[Document images with source code]
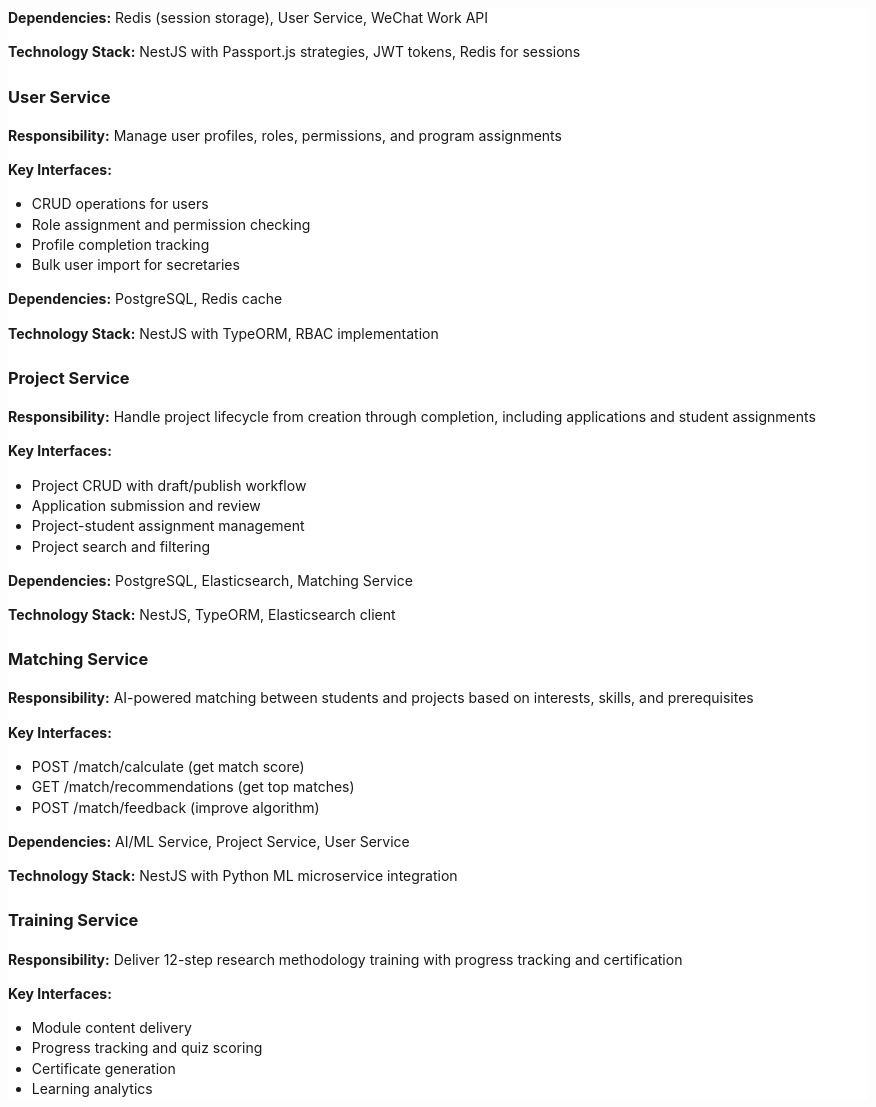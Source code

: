 **Dependencies:** Redis (session storage), User Service, WeChat Work API

**Technology Stack:** NestJS with Passport.js strategies, JWT tokens, Redis for sessions

### User Service

**Responsibility:** Manage user profiles, roles, permissions, and program assignments

**Key Interfaces:**
- CRUD operations for users
- Role assignment and permission checking
- Profile completion tracking
- Bulk user import for secretaries

**Dependencies:** PostgreSQL, Redis cache

**Technology Stack:** NestJS with TypeORM, RBAC implementation

### Project Service

**Responsibility:** Handle project lifecycle from creation through completion, including applications and student assignments

**Key Interfaces:**
- Project CRUD with draft/publish workflow
- Application submission and review
- Project-student assignment management
- Project search and filtering

**Dependencies:** PostgreSQL, Elasticsearch, Matching Service

**Technology Stack:** NestJS, TypeORM, Elasticsearch client

### Matching Service

**Responsibility:** AI-powered matching between students and projects based on interests, skills, and prerequisites

**Key Interfaces:**
- POST /match/calculate (get match score)
- GET /match/recommendations (get top matches)
- POST /match/feedback (improve algorithm)

**Dependencies:** AI/ML Service, Project Service, User Service

**Technology Stack:** NestJS with Python ML microservice integration

### Training Service

**Responsibility:** Deliver 12-step research methodology training with progress tracking and certification

**Key Interfaces:**
- Module content delivery
- Progress tracking and quiz scoring
- Certificate generation
- Learning analytics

[THE PROBLEM]
Omitting the pictures, repeat all entries exactly.

[EXERCISE RESULT]
Source code

: **Dependencies:** Redis (session storage), User Service, WeChat Work API

**Technology Stack:** NestJS with Passport.js strategies, JWT tokens, Redis for sessions

### User Service

**Responsibility:** Manage user profiles, roles, permissions, and program assignments

**Key Interfaces:**
- CRUD operations for users
- Role assignment and permission checking
- Profile completion tracking
- Bulk user import for secretaries

**Dependencies:** PostgreSQL, Redis cache

**Technology Stack:** NestJS with TypeORM, RBAC implementation

### Project Service

**Responsibility:** Handle project lifecycle from creation through completion, including applications and student assignments

**Key Interfaces:**
- Project CRUD with draft/publish workflow
- Application submission and review
- Project-student assignment management
- Project search and filtering

**Dependencies:** PostgreSQL, Elasticsearch, Matching Service

**Technology Stack:** NestJS, TypeORM, Elasticsearch client

### Matching Service

**Responsibility:** AI-powered matching between students and projects based on interests, skills, and prerequisites

**Key Interfaces:**
- POST /match/calculate (get match score)
- GET /match/recommendations (get top matches)
- POST /match/feedback (improve algorithm)

**Dependencies:** AI/ML Service, Project Service, User Service

**Technology Stack:** NestJS with Python ML microservice integration

### Training Service

**Responsibility:** Deliver 12-step research methodology training with progress tracking and certification

**Key Interfaces:**
- Module content delivery
- Progress tracking and quiz scoring
- Certificate generation
- Learning analytics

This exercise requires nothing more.